Ha ha.  I've committed heresy all spring long.  As a NJ Devil fan I should be rooting against the Ranger's but I'm not.  2012 swept the bitterness of 1994 away and now I feel as if Why should I root against them for some other team from accross the country that I couldn't care less about?  Having the Ranger's in the final is good for the NHL.  I know many long time faithful Ranger fans who are good folk and am happy to see them enjoying their ride. (I grew up a NYR fan as well before the Dev's).  I still bleed Black and Red, and will get back to rooting against them in the next season, but without saying "let's go Ranger's" wish them and NY the best of luck.

Alex

Lake Hopatcong, NJ


----------



## JimG. (Jun 5, 2014)

NY/LA good for the NHL whoever wins.


----------



## ScottySkis (Jun 8, 2014)

2 Ot loss.for Rangers what a way end the game thanks refs. At least next two games are in NY.


----------



## 4aprice (Jun 10, 2014)

Sorry Ranger fans but this is looking a lot like 2012.  All you can do now is look at it as "one game at a time".  Hey the Devs came back and took 2 before the Bernier penalty buried them so its not over till the final horn sounds.

Alex

Lake Hopatcong, NJ


----------



## ScottySkis (Jun 10, 2014)

Thanks 4aprice. It was good experience for them and for once we have a team of talented not over the hill players. I think this team will be good for a few seasons.


----------



## JimG. (Jun 10, 2014)

Not looking good I agree. Rangers have not gotten any breaks this series. 
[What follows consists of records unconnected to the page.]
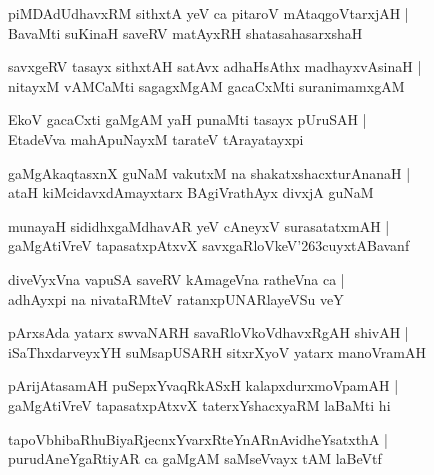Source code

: \documentclass[twoside,12pt,openright]{book}
\def\S{\char'263}
\newcounter{shloka}[chapter]
\begin{document}
\begin{shloka}%
piMDAdUdhavxRM sithxtA yeV ca pitaroV mAtaqgoVtarxjAH |\\
BavaMti suKinaH saveRV matAyxRH shatasahasarxshaH 
\end{shloka}

\begin{shloka}%
savxgeRV tasayx sithxtAH satAvx adhaHsAthx madhayxvAsinaH |\\
nitayxM vAMCaMti sagagxMgAM gacaCxMti suranimamxgAM
\end{shloka}

\begin{shloka}%
EkoV gacaCxti gaMgAM yaH punaMti tasayx pUruSAH |\\
EtadeVva mahApuNayxM tarateV tArayatayxpi
\end{shloka}

\begin{shloka}%
gaMgAkaqtasxnX guNaM vakutxM na shakatxshacxturAnanaH |\\
ataH kiMcidavxdAmayxtarx BAgiVrathAyx divxjA guNaM 
\end{shloka}

\begin{shloka}%
munayaH sididhxgaMdhavAR yeV cAneyxV surasatatxmAH |\\
gaMgAtiVreV tapasatxpAtxvX savxgaRloVkeV\S cuyxtABavanf
\end{shloka}

\begin{shloka}%
diveVyxVna vapuSA saveRV kAmageVna ratheVna ca |\\
adhAyxpi na nivataRMteV ratanxpUNARlayeVSu veY
\end{shloka}

\begin{shloka}%
pArxsAda yatarx swvaNARH savaRloVkoVdhavxRgAH shivAH |\\
iSaThxdarveyxYH suMsapUSARH sitxrXyoV yatarx manoVramAH 
\end{shloka}

\begin{shloka}%
pArijAtasamAH puSepxYvaqRkASxH kalapxdurxmoVpamAH |\\
gaMgAtiVreV tapasatxpAtxvX taterxYshacxyaRM laBaMti hi 
\end{shloka}

\begin{shloka}%
tapoVbhibaRhuBiyaRjecnxYvarxRteYnARnAvidheYsatxthA |\\
purudAneYgaRtiyAR ca gaMgAM saMseVvayx tAM laBeVtf
\end{shloka}
\end{document}
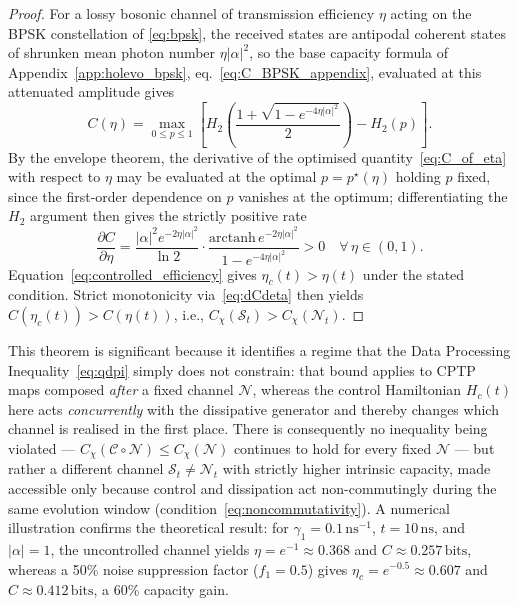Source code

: \documentclass[journal,twocolumn]{IEEEtran}
\theoremstyle{definition}
\theoremstyle{plain}
\begin{document}
\begin{proof}
For a lossy bosonic channel of transmission efficiency $\eta$
acting on the BPSK constellation of \eqref{eq:bpsk}, the received
states are antipodal coherent states of shrunken mean photon number
$\eta|\alpha|^2$, so the base capacity formula of
Appendix~\ref{app:holevo_bpsk}, eq.~\eqref{eq:C_BPSK_appendix},
evaluated at this attenuated amplitude gives
\begin{equation}
  C(\eta) = \max_{0\le p\le 1}\!\left[
    H_2\!\left(\frac{1+\sqrt{1-e^{-4\eta|\alpha|^2}}}{2}\right)
    - H_2(p)\right].
  \label{eq:C_of_eta}
\end{equation}
By the envelope theorem, the derivative of the optimised
quantity~\eqref{eq:C_of_eta} with respect to $\eta$ may be evaluated
at the optimal $p=p^\star(\eta)$ holding $p$ fixed, since the
first-order dependence on $p$ vanishes at the optimum; differentiating
the $H_2$ argument then gives the strictly positive rate
\begin{equation}
  \frac{\partial C}{\partial\eta} =
  \frac{|\alpha|^2 e^{-2\eta|\alpha|^2}}{\ln 2} \cdot
  \frac{\mathrm{arctanh}\, e^{-2\eta|\alpha|^2}}
       {1 - e^{-4\eta|\alpha|^2}} > 0
  \quad \forall\, \eta \in (0,1).
  \label{eq:dCdeta}
\end{equation}
Equation~\eqref{eq:controlled_efficiency} gives $\eta_c(t) > \eta(t)$
under the stated condition.  Strict monotonicity
via~\eqref{eq:dCdeta} then yields
$C(\eta_c(t)) > C(\eta(t))$, i.e., $C_\chi(\mathcal{S}_t) >
C_\chi(\mathcal{N}_t)$.
\end{proof}

This theorem is significant because it identifies a regime that the
Data Processing Inequality~\eqref{eq:qdpi} simply does not
constrain: that bound applies to CPTP maps composed \emph{after} a
fixed channel $\mathcal N$, whereas the control Hamiltonian $H_c(t)$
here acts \emph{concurrently} with the dissipative generator and
thereby changes which channel is realised in the first place. There
is consequently no inequality being violated --- $C_\chi(\mathcal
C\circ\mathcal N)\le C_\chi(\mathcal N)$ continues to hold for every
fixed $\mathcal N$ --- but rather a different channel $\mathcal S_t
\ne \mathcal N_t$ with strictly higher intrinsic capacity, made
accessible only because control and dissipation act non-commutingly
during the same evolution window (condition~\eqref{eq:noncommutativity}).
A numerical illustration confirms the theoretical
result: for $\gamma_1 = 0.1\,\mathrm{ns}^{-1}$, $t =
10\,\mathrm{ns}$, and $|\alpha|=1$, the uncontrolled channel yields
$\eta = e^{-1} \approx 0.368$ and $C \approx 0.257\,\mathrm{bits}$,
whereas a 50\% noise suppression factor ($f_1 = 0.5$) gives
$\eta_c = e^{-0.5} \approx 0.607$ and $C \approx 0.412\,\mathrm{bits}$,
a 60\% capacity gain.
\end{document}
Just hope Rangers can prevent the celebration at MSG tomorrow.


----------



## ScottySkis (Jun 11, 2014)

Hank wins the game no sweep.


----------



## JimG. (Jun 11, 2014)

Yup, no sweep.

Henrik was the best player on the ice.

And the Rangers got a few breaks tonight.


----------



## moresnow (Jun 14, 2014)

Tough loss. The Rangers played well in OT but couldn't close the deal.
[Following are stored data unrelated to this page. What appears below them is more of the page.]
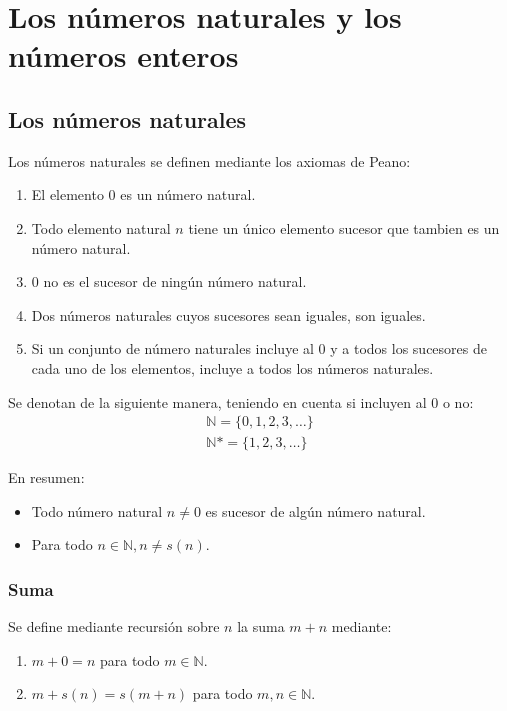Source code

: \chapter{Los números naturales y los números enteros}

\section{Los números naturales}

Los números naturales se definen mediante los axiomas de Peano:
\begin{enumerate}
 \item El elemento 0 es un número natural.
 \item Todo elemento natural $n$ tiene un único elemento sucesor que tambien es
un número natural.
 \item 0 no es el sucesor de ningún número natural.
 \item Dos números naturales cuyos sucesores sean iguales, son iguales.
 \item Si un conjunto de número naturales incluye al 0 y a todos los sucesores
de cada uno de los elementos, incluye a todos los números naturales.
\end{enumerate}

Se denotan de la siguiente manera, teniendo en cuenta si incluyen al 0 o no:
\begin{align*}
 \mathbb{N}=\{0,1,2,3,\ldots\} \\
 \mathbb{N}*=\{1,2,3,\ldots\}
\end{align*}

En resumen:
\begin{itemize}
  \item Todo número natural $n\neq0$ es sucesor de algún número natural.
  \item Para todo $n \in \mathbb{N}, n \neq s(n)$.
\end{itemize}

\subsection{Suma}

Se define mediante recursión sobre $n$ la suma $m+n$ mediante:
\begin{enumerate}
  \item $m+0=n$ para todo $m \in \mathbb{N}$.
  \item $m+s(n)=s(m+n)$ para todo $m,n \in \mathbb{N}$.
\end{enumerate}


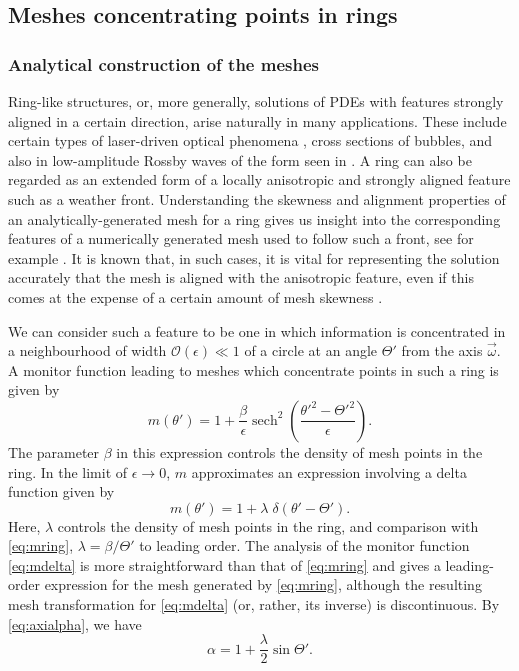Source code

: \documentclass[11pt, a4paper]{scrartcl}  %
\theoremstyle{plain}
\theoremstyle{definition}
\numberwithin{equation}{section}
\DeclareMathOperator{\sech}{sech}
\begin{document}
\subsection{Meshes concentrating points in rings}

\subsubsection{Analytical construction of the meshes}

Ring-like structures, or, more generally, solutions of PDEs with
features strongly aligned in a certain direction, arise naturally in
many applications. These include certain types of laser-driven optical
phenomena \citep{fibich2015nonlinear}, cross sections of bubbles, and
also in low-amplitude Rossby waves of the form seen in
\citet{slingo2009developing}. A ring can also be regarded as an extended
form of a locally anisotropic and strongly aligned feature such as a
weather front. Understanding the skewness and alignment properties of an
analytically-generated mesh for a ring gives us insight into the
corresponding features of a numerically generated mesh used to follow
such a front, see for example \citet{budd2013monge}. It is known that,
in such cases, it is vital for representing the solution accurately that
the mesh is aligned with the anisotropic feature, even if this comes at
the expense of a certain amount of mesh skewness
\citep{huang2011adaptive}.

We can consider such a feature to be one in which information is
concentrated in a neighbourhood of width $\mathcal{O}(\epsilon) \ll 1$
of a circle at an angle $\Theta'$ from the axis $\vec{\omega}$. A
monitor function leading to meshes which concentrate points in such a
ring is given by
\begin{equation}
\label{eq:mring}
m(\theta') = 1 + \frac{\beta}{\epsilon} \sech^2\left(\frac{\theta'^2 - \Theta'^2}{\epsilon}\right).
\end{equation}
The parameter $\beta$ in this expression controls the density of mesh
points in the ring. In the limit of $\epsilon \to 0$, $m$ approximates
an expression involving a delta function given by
\begin{equation}
\label{eq:mdelta}
m(\theta') = 1 + \lambda \; \delta(\theta' - \Theta').
\end{equation}
Here, $\lambda$ controls the density of mesh points in the ring, and
comparison with \cref{eq:mring}, ${\lambda = \beta /\Theta'}$ to leading
order. The analysis of the monitor function \cref{eq:mdelta} is
more straightforward than that of \cref{eq:mring} and gives a
leading-order expression for the mesh generated by \cref{eq:mring},
although the resulting mesh transformation for \cref{eq:mdelta} (or,
rather, its inverse) is discontinuous. By \cref{eq:axialpha}, we have
\begin{equation}
\label{eq:deltaalpha}
\alpha = 1 + \frac{\lambda}{2} \sin\Theta'.
\end{equation}
\end{document}
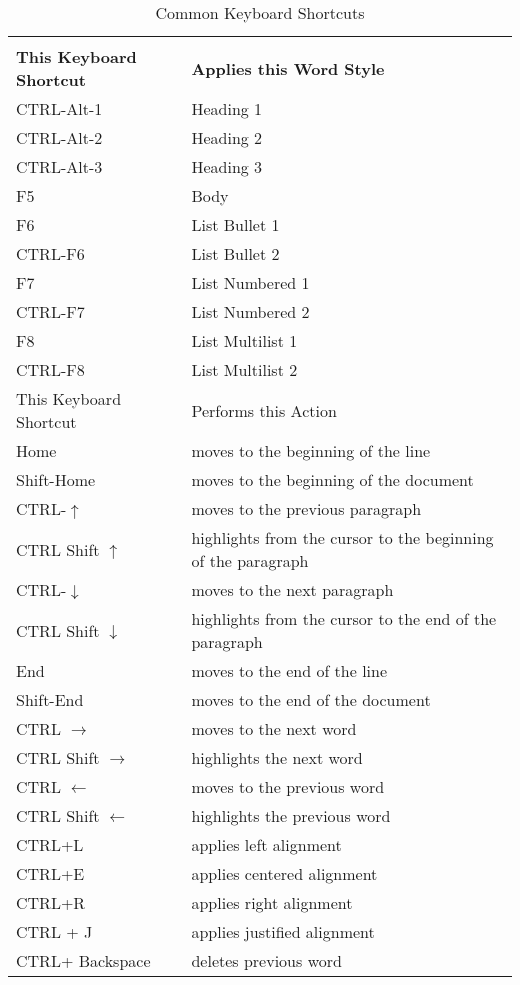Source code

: \begin{center}
\begin{longtable}{ll}
\caption{Common Keyboard Shortcuts}{} \label{table1} \\
\textbf{This Keyboard Shortcut} & \textbf{Applies this Word Style} \\
CTRL-Alt-1 & Heading 1 \\
CTRL-Alt-2 & Heading 2 \\
CTRL-Alt-3 & Heading 3 \\
F5 & Body \\
F6 & List Bullet 1 \\
CTRL-F6 & List Bullet 2 \\
F7 & List Numbered 1 \\
CTRL-F7 & List Numbered 2 \\
F8 & List Multilist 1 \\
CTRL-F8 & List Multilist 2 \\
This Keyboard Shortcut & Performs this Action \\
Home & moves to the beginning of the line \\
Shift-Home & moves to the beginning of the document \\
CTRL-$\uparrow$ & moves to the previous paragraph \\
CTRL Shift $\uparrow$ & highlights from the cursor to the beginning of the paragraph \\
CTRL-$\downarrow$ & moves to the next paragraph \\
CTRL Shift $\downarrow$ & highlights from the cursor to the end of the paragraph \\
End & moves to the end of the line \\
Shift-End & moves to the end of the document \\
CTRL $\rightarrow$ & moves to the next word \\
CTRL Shift $\rightarrow$ & highlights the next word \\
CTRL $\leftarrow$ & moves to the previous word \\
CTRL Shift $\leftarrow$ & highlights the previous word \\
CTRL+L & applies left alignment \\
CTRL+E & applies centered alignment \\
CTRL+R & applies right alignment \\
CTRL + J & applies justified alignment \\
CTRL+ Backspace & deletes previous word \\

\end{longtable}
\end{center}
Nice to will the cup at home I guess.


Sent from my DROID RAZR using Tapatalk


----------



## JimG. (Jun 14, 2014)

LA clearly played hard the whole series...so did the Rangers.

Those were all tough and very hard fought games. But the Rangers couldn't close the deal and they had as many chances as LA did. I say that knowing LA dominated the majority of the ice time. Plain and simple a better team.

Disappointed but head held high. They were a bounce or 2 away from playing another game.


----------



## ScottySkis (Dec 28, 2014)

Ranger s win 8 in a row.!!


----------



## ScottySkis (Jan 18, 2015)

Rangers played great today beating Pittsburgh!!!


----------